▶ PROBLEM
Here are some records; copy every line that holds the word "original".

= = = =

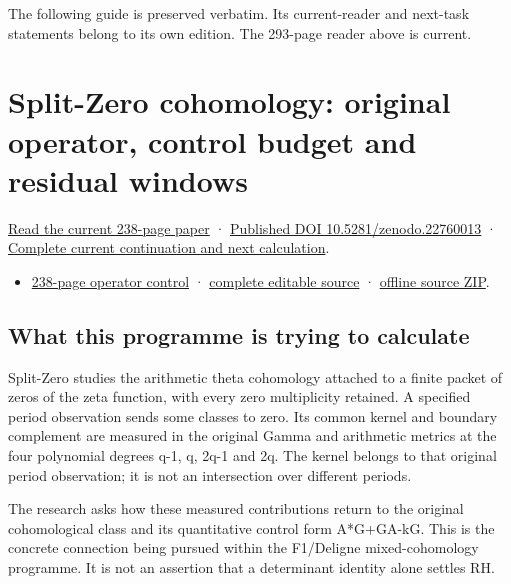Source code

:\documentclass[
]{article}
\providecommand{\tightlist}{%
  \setlength{\itemsep}{0pt}\setlength{\parskip}{0pt}}
\begin{document}
The following guide is preserved verbatim. Its current-reader and
next-task statements belong to its own edition. The 293-page reader
above is current.

\section{Split-Zero cohomology: original operator, control budget and
residual
windows}\label{split-zero-cohomology-original-operator-control-budget-and-residual-windows}

\href{https://zenodo.org/api/records/22760013/files/63-operator-control-reader.pdf/content}{Read
the current 238-page paper} ·
\href{https://doi.org/10.5281/zenodo.22760013}{Published DOI
10.5281/zenodo.22760013} ·
\href{https://github.com/KokunoYumeto/zeta-function-research-reader/blob/36b2654e1d3324c6de24e324ec34bb3a98f67103/workbenches/splitzero-tandem/continuations/20260915-operator-control-continuation/00_CONTINUE_HERE.md}{Complete
current continuation and next calculation}.

\begin{itemize}
\tightlist
\item
  \href{https://zenodo.org/api/records/22760013/files/63-operator-control-reader.pdf/content}{238-page
  operator control} ·
  \href{https://github.com/KokunoYumeto/zeta-function-research-reader/tree/36b2654e1d3324c6de24e324ec34bb3a98f67103/workbenches/splitzero-tandem/continuations/20260915-operator-control-continuation}{complete
  editable source} ·
  \href{https://zenodo.org/api/records/22760013/files/64-operator-control-sources.zip/content}{offline
  source ZIP}.
\end{itemize}

\subsection{What this programme is trying to
calculate}\label{what-this-programme-is-trying-to-calculate-1}

Split-Zero studies the arithmetic theta cohomology attached to a finite
packet of zeros of the zeta function, with every zero multiplicity
retained. A specified period observation sends some classes to zero. Its
common kernel and boundary complement are measured in the original Gamma
and arithmetic metrics at the four polynomial degrees q-1, q, 2q-1 and
2q. The kernel belongs to that original period observation; it is not an
intersection over different periods.

The research asks how these measured contributions return to the
original cohomological class and its quantitative control form
A*G+GA-kG. This is the concrete connection being pursued within the
F1/Deligne mixed-cohomology programme. It is not an assertion that a
determinant identity alone settles RH.
\end{document}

= = = =

▶ THE ANSWER
\section{Split-Zero cohomology: original operator, control budget and
windows}\label{split-zero-cohomology-original-operator-control-budget-and-residual-windows}
common kernel and boundary complement are measured in the original Gamma
2q. The kernel belongs to that original period observation; it is not an
original cohomological class and its quantitative control form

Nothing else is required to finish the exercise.